ASXIn response to negative economic data from China and a decline of commodity prices on Monday and Tuesday, the Australian ASX 200 index experienced a 2.07% drop on Wednesday. This represents a two year low for the index at a close of just under 5000, traditionally thought of as a key support point on the ASX. The Wednesday selloff negated a gain of 0.74% on Tuesday which followed a lesser drop on Monday. This drop, combined with a similar fall on the All Ordinaries index, accounted for a loss of nearly $30 billion in equity.

The sharp decline of Australian stocks followed a report of weak industrial manufacturing data in China, now at a six year low. As China’s economy has continued to slow, prices of commodities commonly sold into its markets have dropped substantially. Iron, copper and crude oil, all among Australia’s top ten exports, have been particularly hard hit. As a result, shares of Australian mining companies experienced the largest losses in Wednesday’s selloff, with some losing as much as 4% of their total share value.

The decline was not, however, limited to mining and industrial companies. Banks were also affected by the drop in share prices, with Westpac, one of Australia’s four major financial service providers, falling by 3.7% to close at $29.97. Retailers, service providers, and energy sector companies also experienced substantial drops in share price, with only a handful of companies rising in value. Transportation stocks fared somewhat better, as a decrease in oil prices is a positive economic indicator for companies which have fuel as a primary business expense.

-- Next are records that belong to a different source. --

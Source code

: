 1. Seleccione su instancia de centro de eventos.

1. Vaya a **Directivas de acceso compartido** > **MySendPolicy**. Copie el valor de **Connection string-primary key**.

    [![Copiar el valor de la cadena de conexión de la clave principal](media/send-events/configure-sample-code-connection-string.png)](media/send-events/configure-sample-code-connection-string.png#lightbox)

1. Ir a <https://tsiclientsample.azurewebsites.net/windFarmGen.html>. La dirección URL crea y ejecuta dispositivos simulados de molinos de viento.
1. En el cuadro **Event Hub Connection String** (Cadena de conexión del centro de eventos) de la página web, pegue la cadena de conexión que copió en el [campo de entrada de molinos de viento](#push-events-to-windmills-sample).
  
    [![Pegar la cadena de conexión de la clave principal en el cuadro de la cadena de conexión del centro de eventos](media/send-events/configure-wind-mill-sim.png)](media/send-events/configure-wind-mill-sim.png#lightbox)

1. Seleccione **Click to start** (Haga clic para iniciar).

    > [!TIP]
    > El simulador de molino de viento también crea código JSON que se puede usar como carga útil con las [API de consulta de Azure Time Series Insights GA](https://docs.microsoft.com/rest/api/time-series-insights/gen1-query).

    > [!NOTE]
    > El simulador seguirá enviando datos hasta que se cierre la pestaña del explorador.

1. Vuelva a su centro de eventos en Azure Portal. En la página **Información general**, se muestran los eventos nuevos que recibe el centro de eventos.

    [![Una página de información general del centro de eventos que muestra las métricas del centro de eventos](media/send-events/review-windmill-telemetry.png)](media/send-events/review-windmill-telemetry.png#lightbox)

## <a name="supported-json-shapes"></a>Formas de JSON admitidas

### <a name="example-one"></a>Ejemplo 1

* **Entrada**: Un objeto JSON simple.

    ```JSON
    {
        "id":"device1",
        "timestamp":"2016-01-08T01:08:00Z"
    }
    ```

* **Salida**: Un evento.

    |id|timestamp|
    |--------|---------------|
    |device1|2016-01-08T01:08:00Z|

The decline in share prices was also accompanied by a drop in the value of the Australian dollar, which dropped to a daily low of $.7019 against the US dollar before recovering some ground to reach $.7033. While these numbers may seem like insignificant fluctuations, they are relatively large within the context of the foreign exchange market. The AUD had already dropped below $.71 USD for the first time in over a week before the close of Australian markets on Tuesday.

Despite the weak manufacturing date from China, commodities prices had experience a slight recovery by the opening of US trading on Wednesday morning, with oil and copper both up over their closing points from Tuesday. While this may represent the start of a market correction, it is likely that the drop in oil prices from Tuesday will keep Australia’s stock market in a bearish mood going into Thursday. US oil stockpiles are, however, reportedly being diminished for the first time in many months, indicating that oil prices may find their way back up in the near future. Such a price recovery could be good news for the Australian economy after its recent decline.